As hundreds of independent Pentecostal churches and missions were birthed throughout the country, however, problems and confusion arose along with them. Strange teachings surfaced, and many Pentecostal preachers with little or no formal education didn’t know how to address doctrinal aberrations. Problems also cropped up on the foreign mission field, with some missionaries returning home without establishing a lasting work and others seeming to spend most of their time traveling to and from the field. Some leaders began to realize the need for some sort of cooperative fellowship that would quell the problems independent churches could not handle on their own.

Against this background, a call was published in the Dec. 20, 1913 issue of the Word and Witness for a general council to be convened April the next 2-12 at the Grand Opera House in Hot Springs, Arkansas. The call was addressed to all Pentecostal churches and assemblies “who desire with united purpose to cooperate in love and peace to push the interests of the kingdom of God everywhere.” This call came from the leaders of two groups of Pentecostals, one in Texas and one in Alabama, both known as the Church of God in Christ.

The group in Texas originally had been a part of Charles Fox Parham’s Apostolic Faith association. When some members decided to sever ties with Parham, they formed the Church of God in Christ and in Unity with the Apostolic Faith, which had loose ties—possibly in name only—to Charles H. Mason’s network of black churches, the Church of God in Christ. Though the two groups knew and respected each other and on occasions engaged in ministry together, there were no legal ties, and both functioned independently. E.N. Bell, a seminary-trained Baptist from Fort Worth, rose to prominent leadership of this Texas group and was the editor of their paper, the Apostolic Faith.

In 1913, the group merged with a small denomination in Alabama with the same name. The Alabama group was led by M.M. Pinson and H.G. Rodgers, both of whom had been baptized in the Holy Spirit through the ministry of G.B. Cashwell. The new organization retained the name Church of God in Christ and appointed Bell to edit their paper, Word and Witness.

The convention convened April 2, 1914 with more than 300 in attendance from 20 mostly Midwestern states. About 120 registered as ministers or missionaries and official delegates. Prominent names in the movement were present: John G. Lake, F.F. Bosworth, J. Roswell Flower and, of course, Bell, Rodgers and Pinson. Because many Pentecostals distrusted the idea of organizing, the conveners of this convention set aside the first three days for prayer, worship and hearing reports and testimonies from those in attendance. This relaxed the tensions and cultivated a sense of unity.

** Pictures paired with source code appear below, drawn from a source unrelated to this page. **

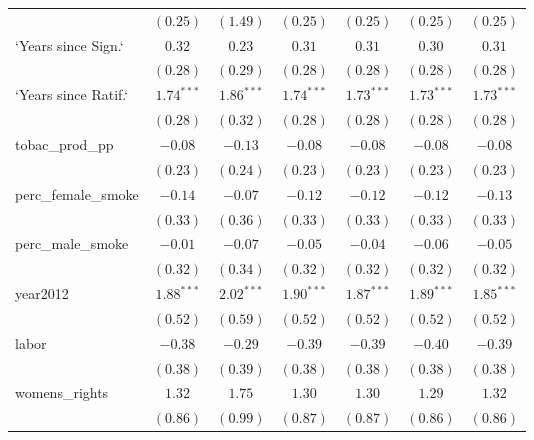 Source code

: \begin{table}[!h]
\begin{center}
\begin{tabular}{l c c c c c c }
                        & $(0.25)$     & $(1.49)$     & $(0.25)$     & $(0.25)$     & $(0.25)$     & $(0.25)$     \\
`Years since Sign.`     & $0.32$       & $0.23$       & $0.31$       & $0.31$       & $0.30$       & $0.31$       \\
                        & $(0.28)$     & $(0.29)$     & $(0.28)$     & $(0.28)$     & $(0.28)$     & $(0.28)$     \\
`Years since Ratif.`    & $1.74^{***}$ & $1.86^{***}$ & $1.74^{***}$ & $1.73^{***}$ & $1.73^{***}$ & $1.73^{***}$ \\
                        & $(0.28)$     & $(0.32)$     & $(0.28)$     & $(0.28)$     & $(0.28)$     & $(0.28)$     \\
tobac\_prod\_pp         & $-0.08$      & $-0.13$      & $-0.08$      & $-0.08$      & $-0.08$      & $-0.08$      \\
                        & $(0.23)$     & $(0.24)$     & $(0.23)$     & $(0.23)$     & $(0.23)$     & $(0.23)$     \\
perc\_female\_smoke     & $-0.14$      & $-0.07$      & $-0.12$      & $-0.12$      & $-0.12$      & $-0.13$      \\
                        & $(0.33)$     & $(0.36)$     & $(0.33)$     & $(0.33)$     & $(0.33)$     & $(0.33)$     \\
perc\_male\_smoke       & $-0.01$      & $-0.07$      & $-0.05$      & $-0.04$      & $-0.06$      & $-0.05$      \\
                        & $(0.32)$     & $(0.34)$     & $(0.32)$     & $(0.32)$     & $(0.32)$     & $(0.32)$     \\
year2012                & $1.88^{***}$ & $2.02^{***}$ & $1.90^{***}$ & $1.87^{***}$ & $1.89^{***}$ & $1.85^{***}$ \\
                        & $(0.52)$     & $(0.59)$     & $(0.52)$     & $(0.52)$     & $(0.52)$     & $(0.52)$     \\
labor                   & $-0.38$      & $-0.29$      & $-0.39$      & $-0.39$      & $-0.40$      & $-0.39$      \\
                        & $(0.38)$     & $(0.39)$     & $(0.38)$     & $(0.38)$     & $(0.38)$     & $(0.38)$     \\
womens\_rights          & $1.32$       & $1.75$       & $1.30$       & $1.30$       & $1.29$       & $1.32$       \\
                        & $(0.86)$     & $(0.99)$     & $(0.87)$     & $(0.87)$     & $(0.86)$     & $(0.86)$     \\

\end{tabular}
\end{center}
\end{table}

As participants prayed and praised, they felt a distinct sense of God’s presence filling the old opera house. One participant recalled a “halo of glory” that rested over the sessions. Pinson brought the keynote address titled “The Finished Work of Calvary,” which clearly indicated this incipient organization’s stance on the controversial subject of sanctification.

From these humble roots came a denomination that, though tested immediately in its early years, has grown to become the world’s largest Pentecostal denomination with a global constituency of more than 67 million and an American constituency of over 3 million.